Ci troviamo a Pola, città italiana dell’Istria. È il 1946, precisamente il 18 agosto. Da poco più di un anno è terminata la seconda guerra mondiale e in tutta la parte del nord-est dell’Italia, così come in tutta Europa, i nazisti hanno seminato morte e distruzione per cinque lunghi anni dal 1939.
Grazie alle truppe alleate di Stati Uniti, Inghilterra, Canada, Nuova Zelanda e agli eserciti degli Stati Europei che non si sono fatti piegare totalmente dell’occupante tedesco,il mondo libero ha vinto una guerra che sembrava infinita. Negli Stati dell’est finiti sotto l’occupante sovietico e titino però si è passati, dalla padella ardente hitleriana, alla brace comunista. L’Istria, già nel settembre-ottobre 1943 e poi dal maggio 1945 viene occupata,prima da bande partigiane di sbandati e criminali senza effettivo riconoscimento, poi dall’esercito popolare di liberazione jugoslavo del Maresciallo Tito così come la Croazia, la Slovenia, la Serbia, la Bosnia che successivamente diventeranno Jugoslavia, ossia territorio degli slavi. Pola, diversamente da tutto il territorio istriano diviene un’enclave sotto l’amministrazione anglo-americana perché, in quel tempo,una delle più grandi città istriane a maggioranza italiana, in larga parte contraria all’annessione alla Jugoslavia.

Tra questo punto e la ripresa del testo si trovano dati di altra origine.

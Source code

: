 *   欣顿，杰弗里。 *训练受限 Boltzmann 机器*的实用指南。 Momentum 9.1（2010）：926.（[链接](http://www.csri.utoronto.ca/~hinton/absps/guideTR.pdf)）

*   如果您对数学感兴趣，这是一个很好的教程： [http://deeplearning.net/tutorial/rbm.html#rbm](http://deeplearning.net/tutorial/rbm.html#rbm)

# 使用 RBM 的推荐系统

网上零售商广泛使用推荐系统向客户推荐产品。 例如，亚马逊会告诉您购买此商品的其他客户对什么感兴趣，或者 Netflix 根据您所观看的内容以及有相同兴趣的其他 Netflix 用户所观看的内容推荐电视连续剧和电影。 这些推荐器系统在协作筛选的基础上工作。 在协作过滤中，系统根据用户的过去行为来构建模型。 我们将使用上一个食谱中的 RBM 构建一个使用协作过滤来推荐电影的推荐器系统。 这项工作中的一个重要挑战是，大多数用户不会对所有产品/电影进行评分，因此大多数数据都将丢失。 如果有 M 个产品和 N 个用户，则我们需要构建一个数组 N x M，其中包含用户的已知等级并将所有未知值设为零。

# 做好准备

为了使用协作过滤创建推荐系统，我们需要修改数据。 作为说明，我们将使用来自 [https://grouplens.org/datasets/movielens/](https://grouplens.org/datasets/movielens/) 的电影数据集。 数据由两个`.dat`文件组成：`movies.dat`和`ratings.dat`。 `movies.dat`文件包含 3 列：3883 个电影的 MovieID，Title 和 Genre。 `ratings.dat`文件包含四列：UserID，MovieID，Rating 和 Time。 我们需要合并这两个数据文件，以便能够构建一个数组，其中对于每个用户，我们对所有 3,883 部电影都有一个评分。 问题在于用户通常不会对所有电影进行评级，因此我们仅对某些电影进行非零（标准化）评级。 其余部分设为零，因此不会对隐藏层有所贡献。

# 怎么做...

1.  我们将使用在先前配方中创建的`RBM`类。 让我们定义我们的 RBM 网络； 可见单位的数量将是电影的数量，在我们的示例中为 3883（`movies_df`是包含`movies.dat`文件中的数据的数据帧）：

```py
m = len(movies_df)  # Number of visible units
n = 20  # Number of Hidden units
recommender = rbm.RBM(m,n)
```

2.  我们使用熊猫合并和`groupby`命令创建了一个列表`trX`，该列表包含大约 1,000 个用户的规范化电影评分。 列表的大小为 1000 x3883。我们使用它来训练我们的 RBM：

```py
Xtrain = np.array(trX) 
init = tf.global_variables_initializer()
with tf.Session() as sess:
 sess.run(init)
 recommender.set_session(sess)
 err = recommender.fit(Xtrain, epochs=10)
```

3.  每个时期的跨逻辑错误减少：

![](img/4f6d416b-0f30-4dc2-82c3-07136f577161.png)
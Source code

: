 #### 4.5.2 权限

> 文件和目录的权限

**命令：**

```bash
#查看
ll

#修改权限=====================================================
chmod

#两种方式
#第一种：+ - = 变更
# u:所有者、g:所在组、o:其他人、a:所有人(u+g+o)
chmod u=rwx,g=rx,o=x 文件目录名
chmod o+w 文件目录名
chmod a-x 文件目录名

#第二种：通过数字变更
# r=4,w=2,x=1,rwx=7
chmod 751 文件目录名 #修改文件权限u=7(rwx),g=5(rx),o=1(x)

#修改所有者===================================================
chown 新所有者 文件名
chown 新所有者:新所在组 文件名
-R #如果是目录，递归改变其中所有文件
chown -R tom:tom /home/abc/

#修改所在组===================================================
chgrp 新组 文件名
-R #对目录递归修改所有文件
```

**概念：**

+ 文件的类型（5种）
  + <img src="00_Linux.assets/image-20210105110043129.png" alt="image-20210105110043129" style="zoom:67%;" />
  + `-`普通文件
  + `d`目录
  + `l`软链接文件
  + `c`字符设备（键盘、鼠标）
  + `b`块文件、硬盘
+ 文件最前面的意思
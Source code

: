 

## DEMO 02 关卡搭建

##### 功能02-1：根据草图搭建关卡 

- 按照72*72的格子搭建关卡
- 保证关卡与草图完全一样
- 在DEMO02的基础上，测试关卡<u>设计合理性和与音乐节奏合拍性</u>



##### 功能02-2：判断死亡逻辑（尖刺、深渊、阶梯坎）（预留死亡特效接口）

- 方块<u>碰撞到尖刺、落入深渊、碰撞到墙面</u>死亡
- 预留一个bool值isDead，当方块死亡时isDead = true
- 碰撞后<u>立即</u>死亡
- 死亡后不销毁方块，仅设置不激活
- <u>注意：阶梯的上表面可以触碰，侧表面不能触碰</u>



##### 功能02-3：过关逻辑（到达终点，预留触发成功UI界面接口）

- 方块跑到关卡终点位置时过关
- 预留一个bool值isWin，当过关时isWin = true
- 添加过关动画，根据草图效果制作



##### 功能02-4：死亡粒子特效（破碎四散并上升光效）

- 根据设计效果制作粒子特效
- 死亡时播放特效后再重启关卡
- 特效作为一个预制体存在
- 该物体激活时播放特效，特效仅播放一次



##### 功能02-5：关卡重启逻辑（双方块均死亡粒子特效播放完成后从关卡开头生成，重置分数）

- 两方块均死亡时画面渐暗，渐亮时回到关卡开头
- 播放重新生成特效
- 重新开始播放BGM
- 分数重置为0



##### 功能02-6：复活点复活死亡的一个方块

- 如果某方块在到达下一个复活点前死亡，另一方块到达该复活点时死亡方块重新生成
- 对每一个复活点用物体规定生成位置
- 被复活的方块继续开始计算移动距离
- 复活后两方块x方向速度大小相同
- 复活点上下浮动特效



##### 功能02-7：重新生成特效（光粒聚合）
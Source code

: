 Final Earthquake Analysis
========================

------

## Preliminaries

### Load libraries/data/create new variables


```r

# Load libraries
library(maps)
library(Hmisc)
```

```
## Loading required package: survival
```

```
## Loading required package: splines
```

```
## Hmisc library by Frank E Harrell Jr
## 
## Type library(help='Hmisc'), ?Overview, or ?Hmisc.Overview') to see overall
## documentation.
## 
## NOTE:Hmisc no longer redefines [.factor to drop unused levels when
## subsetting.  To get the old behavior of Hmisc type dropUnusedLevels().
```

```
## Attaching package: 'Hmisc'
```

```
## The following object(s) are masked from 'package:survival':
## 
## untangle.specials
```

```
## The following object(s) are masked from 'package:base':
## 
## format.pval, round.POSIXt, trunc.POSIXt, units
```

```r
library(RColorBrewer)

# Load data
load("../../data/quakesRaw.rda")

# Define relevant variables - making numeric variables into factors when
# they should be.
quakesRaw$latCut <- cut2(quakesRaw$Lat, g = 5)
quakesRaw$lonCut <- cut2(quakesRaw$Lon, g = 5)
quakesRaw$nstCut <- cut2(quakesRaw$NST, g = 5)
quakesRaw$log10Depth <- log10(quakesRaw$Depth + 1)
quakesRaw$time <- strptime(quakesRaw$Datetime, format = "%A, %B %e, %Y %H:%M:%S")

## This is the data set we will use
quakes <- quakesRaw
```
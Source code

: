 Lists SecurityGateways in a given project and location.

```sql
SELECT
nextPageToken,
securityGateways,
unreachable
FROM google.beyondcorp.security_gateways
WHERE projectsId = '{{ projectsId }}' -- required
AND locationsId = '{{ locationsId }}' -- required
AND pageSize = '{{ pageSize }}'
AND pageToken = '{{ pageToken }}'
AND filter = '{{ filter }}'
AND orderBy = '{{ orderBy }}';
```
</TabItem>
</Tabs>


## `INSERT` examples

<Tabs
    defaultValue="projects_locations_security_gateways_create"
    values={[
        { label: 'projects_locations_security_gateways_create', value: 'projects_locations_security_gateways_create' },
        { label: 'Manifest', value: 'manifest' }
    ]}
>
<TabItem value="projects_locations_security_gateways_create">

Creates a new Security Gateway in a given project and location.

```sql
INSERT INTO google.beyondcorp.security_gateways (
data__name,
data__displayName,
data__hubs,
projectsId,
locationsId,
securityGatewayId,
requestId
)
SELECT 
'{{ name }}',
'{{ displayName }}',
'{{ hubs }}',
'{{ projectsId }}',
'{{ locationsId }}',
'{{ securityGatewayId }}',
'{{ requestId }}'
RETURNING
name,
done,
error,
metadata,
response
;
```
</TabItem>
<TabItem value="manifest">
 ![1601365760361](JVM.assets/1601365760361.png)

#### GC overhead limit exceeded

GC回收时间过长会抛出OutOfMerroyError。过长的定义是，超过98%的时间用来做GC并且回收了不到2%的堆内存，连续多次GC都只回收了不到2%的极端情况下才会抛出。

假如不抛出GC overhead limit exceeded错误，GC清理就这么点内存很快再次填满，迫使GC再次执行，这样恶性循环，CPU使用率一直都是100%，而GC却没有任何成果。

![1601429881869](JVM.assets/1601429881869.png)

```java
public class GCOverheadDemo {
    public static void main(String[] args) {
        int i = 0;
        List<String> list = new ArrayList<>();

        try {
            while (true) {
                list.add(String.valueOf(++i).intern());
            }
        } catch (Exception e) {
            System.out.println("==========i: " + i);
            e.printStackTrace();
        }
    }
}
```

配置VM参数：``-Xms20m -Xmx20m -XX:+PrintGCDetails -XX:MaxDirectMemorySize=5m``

Sulla spiaggia di Vergarolla si sta tenendo la tradizionale gara natatoria per la Coppa Scarioni, organizzata dalla società dei canottieri “Pietas Julia”. La manifestazione ha l’intento di mantenere una parvenza di italianità.La spiaggia è gremita di bagnanti, tra i quali molti bambini. Ai bordi dell’arenile sono state accatastate ventotto mine antisbarco, appartenute in precedenza ai tedeschi. Queste dovevano essere utilizzate dai nazisti per impedire incursioni nemiche durante il periodo dell’occupazione.
Le mine possono contenere un totale di circa nove tonnellate di esplosivo ma sono ritenute inerti in seguito all’asportazione dei detonatori. La notte prima del 18 agosto 1946, alcuni criminali, aggiungono i detonatori alle mine. Alle 14,15 esplodono gli ordini che uccidono più di cento persone, solo sessantacinque vengono identificate. I feriti sono più di duecento. Alcune persone rimangono schiacciate dal crollo dell’edificio della “Pietas Julia“.
L’esplosione si sente in tutta la città e da chilometri di distanza si vede un’enorme nuvola di fumo. I soccorsi sono complessi e frenetici. Nell’ospedale cittadino “SantorioSantorio” vengono portati i feriti e non tutti si salvano. Nell’opera di assistenza medica si distingue, in particolar modo,la figura eroica del dottor Geppino Micheletti che, nonostante nell’esplosione siano morti polverizzati i figli Carlo di nove anni e Renzo di sei, oltre al fratello, non lascia il suo posto di lavoro operando per quarant’otto ore di fila.
L’attentato dà il via all’esodo di ventottomila polesani che lasciano la città perché spaventati e perché sospettosi che i colpevoli di quell’attentato sono i titini.
Il Maresciallo Tito, con quell’attentato, ha il solo scopo di far perdere l’italianità di quella terra per diventarne lui il padrone. Dopo varie indagini su mandanti ed esecutori, si è venuti a conoscenza di in un’informativa intitolata “Sabotage in Pola”, datata 19 dicembre 1946 e desecretata una ventina di anni fa, conservata nel Public Record Office di Kew Gardens di Londra (Archivi Nazionali del Regno Unito)nella quale c’è scritto che gli autori materiali della strage di Vergarolla sono uomini appartenenti all’Ozna, ossia la polizia segreta jugoslava.
Con il trattato di Pace del 10 febbraio 1947 Pola diventa una città Croata e prende il nome di Pula.